I still use Windows phones, despite their lack of apps or attention, because the alternatives are either Apple’s tripe, versions of Android that stop being updated almost as soon as the phone is bought (I’m naming and shaming you, HTC, a company whose goods I will never knowingly buy again) so criminals can steal and abuse my personal information, or versions of Android that are properly updated so corporates can steal and abuse my personal information (hello Google). At least, with Windows phones, it’s Microsoft who get that info, and they’ve long since got all anyone may ever want out of me, so using their kit adds nothing to my list of losses.

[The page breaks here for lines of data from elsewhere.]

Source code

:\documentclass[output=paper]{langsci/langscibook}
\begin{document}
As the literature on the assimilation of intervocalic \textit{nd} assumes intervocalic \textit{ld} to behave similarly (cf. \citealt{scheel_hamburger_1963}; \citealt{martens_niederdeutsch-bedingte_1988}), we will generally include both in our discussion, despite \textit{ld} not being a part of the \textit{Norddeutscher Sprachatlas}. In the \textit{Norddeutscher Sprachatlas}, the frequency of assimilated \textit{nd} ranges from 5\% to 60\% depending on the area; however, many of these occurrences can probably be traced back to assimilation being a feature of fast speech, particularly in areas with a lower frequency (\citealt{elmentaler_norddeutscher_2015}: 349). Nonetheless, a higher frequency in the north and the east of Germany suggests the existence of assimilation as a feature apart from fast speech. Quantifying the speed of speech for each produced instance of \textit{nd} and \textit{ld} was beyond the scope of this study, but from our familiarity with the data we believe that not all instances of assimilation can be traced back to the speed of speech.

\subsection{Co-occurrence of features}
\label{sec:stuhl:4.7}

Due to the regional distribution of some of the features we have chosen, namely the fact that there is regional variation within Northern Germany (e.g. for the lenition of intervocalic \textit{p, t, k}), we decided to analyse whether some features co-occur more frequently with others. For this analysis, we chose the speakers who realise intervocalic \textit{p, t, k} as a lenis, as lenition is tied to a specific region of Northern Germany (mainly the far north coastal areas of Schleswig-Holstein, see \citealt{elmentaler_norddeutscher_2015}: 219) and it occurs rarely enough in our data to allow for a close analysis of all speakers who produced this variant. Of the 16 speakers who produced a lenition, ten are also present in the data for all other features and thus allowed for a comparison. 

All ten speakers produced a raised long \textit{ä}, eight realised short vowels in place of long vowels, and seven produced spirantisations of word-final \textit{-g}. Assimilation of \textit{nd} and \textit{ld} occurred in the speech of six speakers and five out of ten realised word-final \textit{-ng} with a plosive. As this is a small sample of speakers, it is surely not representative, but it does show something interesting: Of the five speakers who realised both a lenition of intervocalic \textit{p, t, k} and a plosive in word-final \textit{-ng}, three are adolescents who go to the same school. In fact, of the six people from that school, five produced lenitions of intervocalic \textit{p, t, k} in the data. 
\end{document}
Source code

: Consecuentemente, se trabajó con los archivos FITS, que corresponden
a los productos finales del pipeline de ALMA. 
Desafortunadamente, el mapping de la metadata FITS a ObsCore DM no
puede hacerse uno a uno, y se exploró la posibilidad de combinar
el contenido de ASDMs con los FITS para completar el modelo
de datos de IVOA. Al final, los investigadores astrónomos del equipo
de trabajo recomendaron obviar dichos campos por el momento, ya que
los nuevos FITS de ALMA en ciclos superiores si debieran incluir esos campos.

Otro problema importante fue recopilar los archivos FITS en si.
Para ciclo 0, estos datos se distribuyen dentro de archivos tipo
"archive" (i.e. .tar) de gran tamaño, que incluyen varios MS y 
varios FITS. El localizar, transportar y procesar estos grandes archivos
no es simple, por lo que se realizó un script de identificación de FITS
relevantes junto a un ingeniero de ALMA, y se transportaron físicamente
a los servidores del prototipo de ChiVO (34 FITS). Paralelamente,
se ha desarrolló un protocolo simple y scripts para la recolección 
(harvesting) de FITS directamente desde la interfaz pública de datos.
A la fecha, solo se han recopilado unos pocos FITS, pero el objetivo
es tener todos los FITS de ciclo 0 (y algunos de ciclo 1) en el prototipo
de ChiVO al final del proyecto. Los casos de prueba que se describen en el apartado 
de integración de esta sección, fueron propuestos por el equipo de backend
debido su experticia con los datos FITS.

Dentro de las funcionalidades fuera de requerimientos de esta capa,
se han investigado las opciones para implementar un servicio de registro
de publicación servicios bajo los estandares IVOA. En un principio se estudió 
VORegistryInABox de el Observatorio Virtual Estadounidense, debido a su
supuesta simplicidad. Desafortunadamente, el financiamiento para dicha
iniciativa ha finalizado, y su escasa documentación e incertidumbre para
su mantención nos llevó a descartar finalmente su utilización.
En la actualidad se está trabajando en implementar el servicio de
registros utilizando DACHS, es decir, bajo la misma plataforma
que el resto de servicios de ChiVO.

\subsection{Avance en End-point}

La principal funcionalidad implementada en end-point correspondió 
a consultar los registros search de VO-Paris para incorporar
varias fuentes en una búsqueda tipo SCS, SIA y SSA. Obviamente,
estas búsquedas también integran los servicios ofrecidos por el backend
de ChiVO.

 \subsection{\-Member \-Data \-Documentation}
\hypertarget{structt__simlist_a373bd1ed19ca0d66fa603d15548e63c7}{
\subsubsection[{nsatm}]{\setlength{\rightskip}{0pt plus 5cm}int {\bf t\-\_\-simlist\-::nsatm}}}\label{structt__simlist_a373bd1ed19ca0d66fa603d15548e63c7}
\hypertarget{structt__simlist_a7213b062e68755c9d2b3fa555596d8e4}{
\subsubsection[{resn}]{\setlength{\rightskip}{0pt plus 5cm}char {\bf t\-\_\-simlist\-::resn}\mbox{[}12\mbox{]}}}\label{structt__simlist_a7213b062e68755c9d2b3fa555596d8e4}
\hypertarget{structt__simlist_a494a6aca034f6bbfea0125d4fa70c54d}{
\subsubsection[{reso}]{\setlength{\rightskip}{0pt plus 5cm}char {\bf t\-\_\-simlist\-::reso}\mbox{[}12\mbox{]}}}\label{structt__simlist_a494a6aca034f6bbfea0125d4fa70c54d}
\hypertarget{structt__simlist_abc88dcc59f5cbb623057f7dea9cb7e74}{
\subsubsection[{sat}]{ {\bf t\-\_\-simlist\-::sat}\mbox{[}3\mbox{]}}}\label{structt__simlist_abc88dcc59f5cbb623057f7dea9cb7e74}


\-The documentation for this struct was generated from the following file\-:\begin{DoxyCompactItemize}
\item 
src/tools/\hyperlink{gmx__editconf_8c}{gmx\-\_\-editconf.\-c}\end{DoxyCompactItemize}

I used to buy Apple Mac Minis and max out the memory to use as servers, but then Apple decided to make them impossible to upgrade. This is why the last server I bought was an Intel NUC, and the next one I buy will be another NUC. Apple lost my business there, too, this time with hardware design mistakes.
I still use an old lady iMac as my personal workstation. This machine needs replacing. So guess what Apple have just done? Yes, they’ve fucked up podcasts in iTunes on iMacs. Until recently, iTunes used to automatically download new episodes of subscribed podcasts, usually. Now, it doesn’t. If I want to download current versions of subscribed podcasts, I have to download all podcasts I’ve ever considered, whether or not I currently subscribe to them. This means podcasts for which I kept a couple of relevant episodes now have to be completely and utterly downloaded just so I can keep up to date with those podcasts I still find interesting. This is irritating idiocy. I thought this was a bug, but, if it were, it’s bizarre it’s not been fixed or admitted for a month now.
The other iMac app I still use heavily is one Apple long since abandoned. It’s Aperture, their old photo app. I’ve not found an alternative to it, although I haven’t desperately looked. Apple’s iPhoto is lightweight and nearly useless, Adobe’s Lightroom is sold by a company who have a long history of trapping then abusing their customers (what else is creative cloud but one long rip off), and I’m not aware of another photography app that is designed for people with more than one photograph. I am probably ignorant of some perfectly good apps, but, even if I am, I am quite convinced those perfectly good apps will run under Windows.
Yes, you got that, I’m switching back completely to Windows. I’ve already switched from Mac to Windows servers (among others), I’ve already switched to Windows phones, and now my next workstation will be a Windows workstation. I’ll keep my old lady iMac, for Aperture, but everything else will be Windows. This isn’t much of an endorsement of Windows, it’s more a comment on Apple’s fall from brilliance to first degree shite–i–tude. I’ll probably stick to NUC for the workstation, in the belief that Intel can make good hardware.